GraceKelly is a thin FastAPI orchestrator that fans a single user prompt out to one or more execution adapters and returns either a structured multi-model result (/api/v1/orchestrate) or a streamed best-of-N selection (/api/v1/smart). The app shell stays small — heavy lifting happens inside the adapters.

App entry

src/gracekelly/main.pyapp_factory() builds the FastAPI app, wires routers, mounts middleware, and exposes /healthz/ready and /api/metrics. uvicorn binds it to :8011 by default.

API routes

src/gracekelly/api/routes/ — one file per surface (smart, orchestrate, debate, consensus, batch, compare, pipeline, stream, models, analytics, health, health_detailed). The routes catalog is auto-generated.

Adapter registry

src/gracekelly/adapters/__init__.py re-exports the concrete ExecutionAdapter implementations. adapters/api/ holds HTTP-API backends; adapters/browser/ holds the Playwright-driven Perplexity proxy; adapters/dry_run.py is the in-process simulator. The adapter catalog is auto-generated.

Smart vs orchestrate

src/gracekelly/core/orchestrator.py and the smart/smart_v2 routes pick either fan-out (orchestrate) or routed best-of-N (smart), apply circuit-breaker / budget / fallback policies, and assemble the final ExecutionResult.

Health & metrics

src/gracekelly/api/routes/health.py and health_detailed.py expose readiness probes; health_expose_details env flag gates internal detail. Prometheus metrics are mounted at /api/metrics.

Configuration

src/gracekelly/config.py — frozen Settings dataclass loaded from GRACEKELLY_* env vars (with .env autoload outside pytest). Validated at startup.

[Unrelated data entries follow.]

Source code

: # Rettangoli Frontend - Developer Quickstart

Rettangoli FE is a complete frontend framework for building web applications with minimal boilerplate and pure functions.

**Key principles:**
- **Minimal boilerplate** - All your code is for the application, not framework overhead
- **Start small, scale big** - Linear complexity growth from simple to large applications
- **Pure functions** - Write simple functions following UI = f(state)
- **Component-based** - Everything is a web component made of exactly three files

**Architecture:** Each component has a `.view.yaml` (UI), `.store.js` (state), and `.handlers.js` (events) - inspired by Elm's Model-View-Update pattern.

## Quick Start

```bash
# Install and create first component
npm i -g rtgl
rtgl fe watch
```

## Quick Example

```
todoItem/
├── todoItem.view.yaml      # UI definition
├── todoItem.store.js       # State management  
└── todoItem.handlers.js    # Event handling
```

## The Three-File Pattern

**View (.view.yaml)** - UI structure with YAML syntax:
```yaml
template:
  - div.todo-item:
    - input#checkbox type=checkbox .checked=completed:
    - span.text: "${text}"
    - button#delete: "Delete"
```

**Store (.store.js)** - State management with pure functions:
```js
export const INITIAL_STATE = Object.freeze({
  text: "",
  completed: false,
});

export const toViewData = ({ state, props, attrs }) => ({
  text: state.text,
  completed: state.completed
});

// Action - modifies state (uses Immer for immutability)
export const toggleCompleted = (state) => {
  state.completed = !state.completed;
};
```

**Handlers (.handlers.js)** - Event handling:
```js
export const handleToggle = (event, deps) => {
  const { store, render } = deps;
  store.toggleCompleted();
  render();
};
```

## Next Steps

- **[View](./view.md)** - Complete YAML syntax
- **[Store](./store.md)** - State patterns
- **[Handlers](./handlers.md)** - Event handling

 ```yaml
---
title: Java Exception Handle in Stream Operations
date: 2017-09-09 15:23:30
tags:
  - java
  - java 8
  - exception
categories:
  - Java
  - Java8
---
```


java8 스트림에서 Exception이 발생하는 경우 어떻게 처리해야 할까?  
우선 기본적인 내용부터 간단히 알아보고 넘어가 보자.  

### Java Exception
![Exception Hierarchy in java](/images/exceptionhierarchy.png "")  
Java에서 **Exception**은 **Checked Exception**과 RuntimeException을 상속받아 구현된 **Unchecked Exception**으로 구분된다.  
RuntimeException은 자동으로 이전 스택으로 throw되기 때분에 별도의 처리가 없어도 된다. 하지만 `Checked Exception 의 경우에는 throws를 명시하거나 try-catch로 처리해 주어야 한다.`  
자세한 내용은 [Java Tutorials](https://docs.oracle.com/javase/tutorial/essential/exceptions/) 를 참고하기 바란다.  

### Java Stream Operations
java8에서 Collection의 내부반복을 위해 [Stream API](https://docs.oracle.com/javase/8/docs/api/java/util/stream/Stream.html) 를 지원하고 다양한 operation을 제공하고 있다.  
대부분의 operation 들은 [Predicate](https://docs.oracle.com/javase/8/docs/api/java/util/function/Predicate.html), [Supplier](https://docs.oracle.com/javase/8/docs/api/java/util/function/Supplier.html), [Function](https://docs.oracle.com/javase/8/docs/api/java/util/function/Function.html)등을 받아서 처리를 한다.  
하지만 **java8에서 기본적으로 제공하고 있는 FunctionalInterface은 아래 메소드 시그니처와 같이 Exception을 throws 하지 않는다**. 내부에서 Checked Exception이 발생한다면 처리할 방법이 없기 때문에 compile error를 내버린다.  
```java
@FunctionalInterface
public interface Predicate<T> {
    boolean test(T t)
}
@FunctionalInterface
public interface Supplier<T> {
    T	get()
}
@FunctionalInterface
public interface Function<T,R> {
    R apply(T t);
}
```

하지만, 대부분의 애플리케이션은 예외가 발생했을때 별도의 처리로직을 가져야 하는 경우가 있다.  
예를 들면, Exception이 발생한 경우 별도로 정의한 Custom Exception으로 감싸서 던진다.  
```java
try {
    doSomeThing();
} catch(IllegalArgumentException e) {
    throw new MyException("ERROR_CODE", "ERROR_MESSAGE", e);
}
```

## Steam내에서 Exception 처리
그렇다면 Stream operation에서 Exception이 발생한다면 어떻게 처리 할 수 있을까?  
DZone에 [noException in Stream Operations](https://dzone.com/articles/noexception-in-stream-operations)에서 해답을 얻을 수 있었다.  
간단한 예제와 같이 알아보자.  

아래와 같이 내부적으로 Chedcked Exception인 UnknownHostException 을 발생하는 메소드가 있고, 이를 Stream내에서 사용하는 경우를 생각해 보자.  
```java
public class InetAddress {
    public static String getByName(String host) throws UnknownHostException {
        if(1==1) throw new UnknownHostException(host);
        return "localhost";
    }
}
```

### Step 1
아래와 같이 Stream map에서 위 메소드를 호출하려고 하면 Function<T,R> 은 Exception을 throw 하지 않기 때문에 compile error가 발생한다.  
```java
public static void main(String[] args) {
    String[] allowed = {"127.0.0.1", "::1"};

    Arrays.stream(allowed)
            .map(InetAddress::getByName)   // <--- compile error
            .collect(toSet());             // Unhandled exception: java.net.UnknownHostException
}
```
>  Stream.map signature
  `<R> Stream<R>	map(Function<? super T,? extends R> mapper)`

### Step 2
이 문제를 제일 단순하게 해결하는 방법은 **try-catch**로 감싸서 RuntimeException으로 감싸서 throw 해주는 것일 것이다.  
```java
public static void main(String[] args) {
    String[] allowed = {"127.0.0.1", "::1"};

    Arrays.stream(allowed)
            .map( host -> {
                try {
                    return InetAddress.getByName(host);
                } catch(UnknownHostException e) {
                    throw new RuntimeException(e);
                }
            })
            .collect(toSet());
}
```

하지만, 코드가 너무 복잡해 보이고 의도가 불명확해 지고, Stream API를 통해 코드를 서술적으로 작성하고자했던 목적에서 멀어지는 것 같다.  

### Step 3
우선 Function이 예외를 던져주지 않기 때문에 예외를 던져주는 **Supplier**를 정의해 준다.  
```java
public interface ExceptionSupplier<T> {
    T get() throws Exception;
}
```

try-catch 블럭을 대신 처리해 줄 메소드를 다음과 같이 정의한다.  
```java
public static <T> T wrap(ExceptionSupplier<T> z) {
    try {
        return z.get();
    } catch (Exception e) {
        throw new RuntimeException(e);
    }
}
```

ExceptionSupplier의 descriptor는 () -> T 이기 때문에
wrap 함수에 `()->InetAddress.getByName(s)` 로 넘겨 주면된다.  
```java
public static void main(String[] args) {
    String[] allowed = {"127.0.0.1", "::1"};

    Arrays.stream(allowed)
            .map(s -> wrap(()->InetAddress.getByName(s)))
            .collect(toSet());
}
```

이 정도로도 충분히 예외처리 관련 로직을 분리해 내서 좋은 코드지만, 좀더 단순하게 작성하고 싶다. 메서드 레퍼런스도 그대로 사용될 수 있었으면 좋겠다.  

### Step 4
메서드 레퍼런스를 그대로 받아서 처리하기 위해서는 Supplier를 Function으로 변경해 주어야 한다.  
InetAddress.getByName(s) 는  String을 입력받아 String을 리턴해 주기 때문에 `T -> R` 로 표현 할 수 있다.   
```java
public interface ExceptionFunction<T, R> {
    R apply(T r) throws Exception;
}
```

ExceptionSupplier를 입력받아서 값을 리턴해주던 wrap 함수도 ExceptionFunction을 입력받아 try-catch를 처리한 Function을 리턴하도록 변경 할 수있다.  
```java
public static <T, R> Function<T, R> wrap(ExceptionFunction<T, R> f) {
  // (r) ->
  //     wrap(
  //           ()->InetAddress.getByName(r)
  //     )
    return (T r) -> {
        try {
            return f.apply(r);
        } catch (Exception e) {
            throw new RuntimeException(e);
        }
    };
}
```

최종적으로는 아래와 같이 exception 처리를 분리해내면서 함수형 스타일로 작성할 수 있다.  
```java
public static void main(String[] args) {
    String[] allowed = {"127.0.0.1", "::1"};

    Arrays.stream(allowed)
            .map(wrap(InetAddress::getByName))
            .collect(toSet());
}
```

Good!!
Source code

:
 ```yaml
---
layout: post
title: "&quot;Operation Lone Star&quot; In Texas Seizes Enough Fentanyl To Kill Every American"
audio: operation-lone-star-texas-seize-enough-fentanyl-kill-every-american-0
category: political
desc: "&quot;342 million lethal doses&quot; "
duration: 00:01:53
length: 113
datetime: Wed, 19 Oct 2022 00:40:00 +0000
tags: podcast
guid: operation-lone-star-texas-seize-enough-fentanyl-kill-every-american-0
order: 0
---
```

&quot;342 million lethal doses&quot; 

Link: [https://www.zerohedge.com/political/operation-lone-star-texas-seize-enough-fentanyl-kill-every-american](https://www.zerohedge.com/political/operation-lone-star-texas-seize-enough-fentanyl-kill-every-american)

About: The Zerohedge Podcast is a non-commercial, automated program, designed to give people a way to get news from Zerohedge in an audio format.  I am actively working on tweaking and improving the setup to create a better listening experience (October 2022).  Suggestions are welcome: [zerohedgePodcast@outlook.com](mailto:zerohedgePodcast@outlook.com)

The configuration matrix is auto-generated.

Lifecycle of a POST /api/v1/orchestrate request

Section titled “Lifecycle of a POST /api/v1/orchestrate request”
sequenceDiagram
autonumber
participant Client
participant Route as orchestrate route
participant Orch as Orchestrator
participant Reg as Adapter registry
participant Ad as ExecutionAdapter
participant CB as Circuit breaker
Client->>Route: POST /api/v1/orchestrate {prompt, models[]}
Route->>Route: validate request, attach trace_id
Route->>Orch: dispatch(ExecutionRequest)
Orch->>Reg: resolve adapter for each model
loop per model step
Orch->>CB: allow?
alt circuit closed
Orch->>Ad: execute_async(step)
Ad-->>Orch: ExecutionResult (status, output, tokens)
else circuit open
Orch->>Orch: synthesize FailureCode.PROVIDER_UNAVAILABLE
end
end
Orch->>Orch: aggregate, apply budget / fallback policy
Orch-->>Route: combined result
Route-->>Client: 200 OK { results[], trace_id }

The async path uses execute_async so multiple adapters can run concurrently. The browser adapter delegates blocking Playwright calls to a dedicated ThreadPoolExecutor to keep the FastAPI event loop free.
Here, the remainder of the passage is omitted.